There seems to be plenty of gasoline now in all the stations and we haven’t heard of any other problems so the gas crisis, at least in general, is over. For us, though, it isn’t yet. I'll explain.
Our car hasn’t been working right since last week. And it has been getting steadily worse. We finally took it in to have a mechanic take a look at it. I had changed the air filter and the spark plugs just to make sure about those, but after that it still bucked at low speeds. So we found a mechanic who worked on carburetors. I thought that was likely the problem.

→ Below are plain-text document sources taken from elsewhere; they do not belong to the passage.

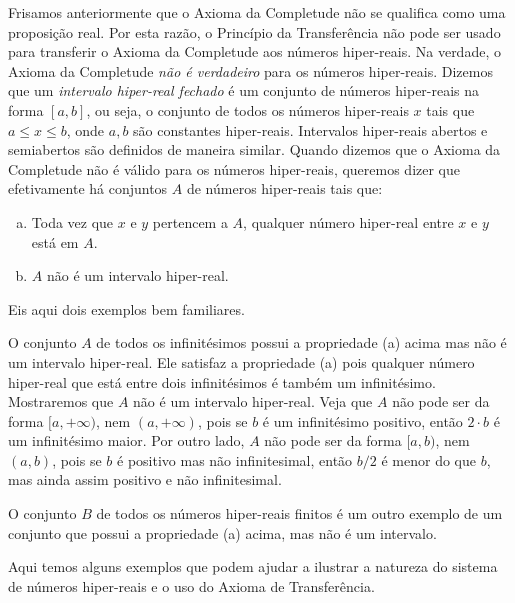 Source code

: Frisamos anteriormente que o Axioma da Completude não se qualifica como
uma proposição real. Por esta razão, o Princípio da Transferência não
pode ser usado para transferir o Axioma da Completude aos números
hiper-reais. Na verdade, o Axioma da Completude \emph{não é verdadeiro}
para os números hiper-reais. Dizemos que um \emph{intervalo hiper-real
fechado} é um conjunto de números hiper-reais na forma $[a, b]$, ou seja,
o conjunto de todos os números hiper-reais $x$ tais que $a \le x \le b$,
onde $a, b$ são constantes hiper-reais. Intervalos hiper-reais abertos
e semiabertos são definidos de maneira similar. Quando dizemos que o
Axioma da Completude não é válido para os números hiper-reais, queremos
dizer que efetivamente há conjuntos $A$ de números hiper-reais tais que:

\begin{enumerate}[(a)]
\item Toda vez que $x$ e $y$ pertencem a $A$, qualquer número hiper-real
entre $x$ e $y$ está em $A$.
\item $A$ não é um intervalo hiper-real.
\end{enumerate}

Eis aqui dois exemplos bem familiares.

\begin{example}
O conjunto $A$ de todos os infinitésimos possui a propriedade (a) acima
mas não é um intervalo hiper-real. Ele satisfaz a propriedade (a) pois
qualquer número hiper-real que está entre dois infinitésimos é também um
infinitésimo. Mostraremos que $A$ não é um intervalo hiper-real. Veja que
$A$ não pode ser da forma $[a, +\infty)$, nem $(a, +\infty)$, pois se $b$
é um infinitésimo positivo, então $2 \cdot b$ é um infinitésimo maior.
Por outro lado, $A$ não pode ser da forma $[a, b)$, nem $(a, b)$, pois se
$b$ é positivo mas não infinitesimal, então $b/2$ é menor do que $b$, mas
ainda assim positivo e não infinitesimal.
\end{example}

O conjunto $B$ de todos os números hiper-reais finitos é um outro exemplo
de um conjunto que possui a propriedade (a) acima, mas não é um intervalo.

Aqui temos alguns exemplos que podem ajudar a ilustrar a natureza do
sistema de números hiper-reais e o uso do Axioma de Transferência.

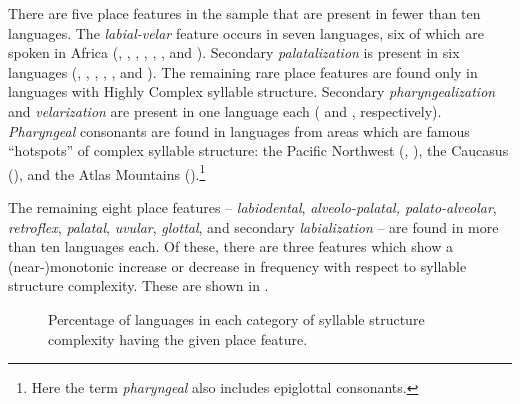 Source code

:   There are five place features in the sample that are present in fewer than ten languages. The \textit{labial-velar} feature occurs in seven languages, six of which are spoken in Africa (, , , , , , and ). Secondary \textit{palatalization} is present in six languages (, , , , , and ). The remaining rare place features are found only in languages with Highly Complex syllable structure. Secondary \textit{pharyngealization} and \textit{velarization} are present in one language each ( and , respectively). \textit{Pharyngeal} consonants are found in languages from areas which are famous ``hotspots'' of complex syllable structure: the Pacific Northwest (, ), the Caucasus (), and the Atlas Mountains ().\footnote{{Here the term} \textrm{\textit{pharyngeal} }\textrm{also includes epiglottal consonants.}}

  The remaining eight place features -- \textit{labiodental}, \textit{alveolo-palatal, palato-alveolar}, \textit{retroflex}, \textit{palatal}, \textit{uvular}, \textit{glottal}, and secondary \textit{labialization} -- are found in more than ten languages each. Of these, there are three features which show a \mbox{(near-)}\linebreak monotonic increase or decrease in frequency with respect to syllable structure complexity. These are shown in .

\begin{figure}
\caption{\label{fig:4.8} Percentage of languages in each category of syllable structure complexity having the given place feature.}
\end{figure}


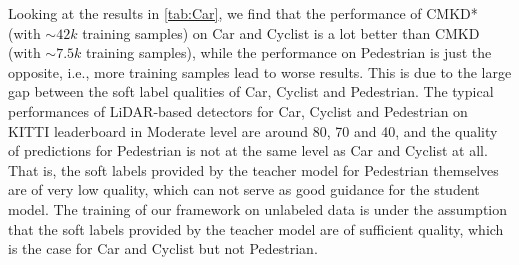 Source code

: \documentclass[runningheads]{llncs}
\begin{document}
Looking at the results in \cref{tab:Car}, we find that the performance of CMKD* (with $\sim42k$ training samples) on Car and Cyclist is a lot better than CMKD (with $\sim7.5k$ training samples), while the performance on Pedestrian is just the opposite, i.e., more training samples lead to worse results.
This is due to the large gap between the soft label qualities of Car, Cyclist and Pedestrian.
The typical performances of LiDAR-based detectors for Car, Cyclist and Pedestrian on KITTI leaderboard in Moderate level are around 80, 70 and 40, and the quality of predictions for Pedestrian is not at the same level as Car and Cyclist at all.
That is, the soft labels provided by the teacher model for Pedestrian themselves are of very low quality, which can not serve as good guidance for the student model.
The training of our framework on unlabeled data is under the assumption that the soft labels provided by the teacher model are of sufficient quality, which is the case for Car and Cyclist but not Pedestrian.

\begin{table*}[t]
  \small
  \centering
  \caption{Results for Car, Cyclist and Pedestrian on KITTI $test$ set. 
    CMKD is trained with the official training set KITTI $trainval$ ($\sim7.5k$) and CMKD* is trained with the unlabeled KITTI Raw ($\sim42k$).
    With unlabeled data from KITTI Raw, the performance for Car and Cyclist improves significantly, but the performance for Pedestrian instead decreases.
    }
    \label{tab:Car}
\end{table*}
\end{document}
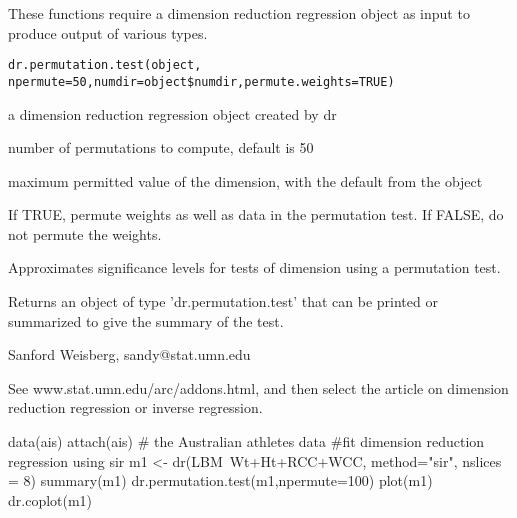 \begin{Description}\relax
These functions require a dimension reduction regression object as input to
produce output of various types.
\end{Description}
\begin{Usage}
\begin{verbatim}
dr.permutation.test(object, npermute=50,numdir=object$numdir,permute.weights=TRUE)

\end{verbatim}
\end{Usage}
\begin{Arguments}
\begin{ldescription}
\item[\code{object}] a dimension reduction regression object created by dr
\item[\code{npermute}] number of permutations to compute, default is 50
\item[\code{numdir}] maximum permitted value of the dimension, with the default from
the object
\item[\code{permute.weights}] If TRUE, permute weights as well as data in the
permutation test.  If FALSE, do not permute the weights.
\end{ldescription}
\end{Arguments}
\begin{Details}\relax
Approximates significance levels for tests of dimension using a permutation test.
\end{Details}
\begin{Value}
Returns an object of type 'dr.permutation.test' that can be printed or
summarized to give the summary of the test.
\end{Value}
\begin{Author}\relax
Sanford Weisberg, sandy@stat.umn.edu
\end{Author}
\begin{References}\relax
See www.stat.umn.edu/arc/addons.html, and then select the article
on dimension reduction regression or inverse regression.
\end{References}
\begin{SeeAlso}\relax
{}
\end{SeeAlso}
\begin{Examples}
\begin{ExampleCode}
data(ais)
attach(ais)  # the Australian athletes data
#fit dimension reduction regression using sir
m1 <- dr(LBM~Wt+Ht+RCC+WCC, method="sir", nslices = 8)
summary(m1)
dr.permutation.test(m1,npermute=100)
plot(m1)
dr.coplot(m1)
\end{ExampleCode}
\end{Examples}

He said that we needed to have our carburetor cleaned. That was fine with me so long as that fixed the problem. He thought it would, or at least fix most of it, but the real problem, he said, was that we had bought some bad gas. Bad gas? Where could we have gotten bad gas? We had bought it from a station just down the street from where this guy’s shop was. It was a nice, clean station, not some kind of back alley looking affair of a smelly mechanic’s shop with stacks of fifty gallon drums where the gas was siphoned out with a hose. You might get bad gas there but where we got it, that nice clean station? When we told him where we had gotten it, that convinced him. That station was selling bad gas, he said. And it wasn’t the only one that was or had been. According to this mechanic, over 90 percent of the cars that were coming in had problems caused by bad gas. All that gas wasn’t purchased at that same station. Others were in on it too.
A week before, I had read something about this in an article somewhere. The article said that people had bought bad gas because of the shortage and that their car had stalled after only a few miles. I may not have read it carefully enough but I had the impression that these people were getting their gas from other places—from some guy on the street with a truck-- not from legitimate, nice, clean filling stations. But it looks like I was wrong. We got had too.
It’s hard to know how they could have done it unless they just opened up the hatch on the tank at the station and poured in whatever it was they used to spike it. In a kind of short-term way of thinking you can see why they would do it. If you only got so much gas for the station and had to ration it car by car, cut in some cheaper stuff-- some really cheaper stuff--and let ‘em fill ‘er up. Anything over the ration amount sold is pure profit-- subtracting, of course, the stuff it was they used.
But for someone who would like to see companies concerned with building a brand—with their long-term interests--this is simply suicide where there is competition. And there is competition here in that market. We won’t go back to that station and anybody we talk with probably won’t go to it either. They are just cutting their throats, these people. It’s plain idiotic. But if you want to know the truth, that is the kind of thing you often see here, a “take it or leave it; makes little difference to me” kind of attitude.
The mechanic took out our carburetor, cleaned it and put it back in. Our car still bucks at low speeds but it doesn’t do it as much and I don’t have to keep my foot on the gas to keep it going at intersections, so that is something. The mechanic told us that we will have to just run through this tank and fill it up with better gas--TNK and Lukoil is the best we have been told. We’ll see. We have about three-quarters of a tank left before we can find out.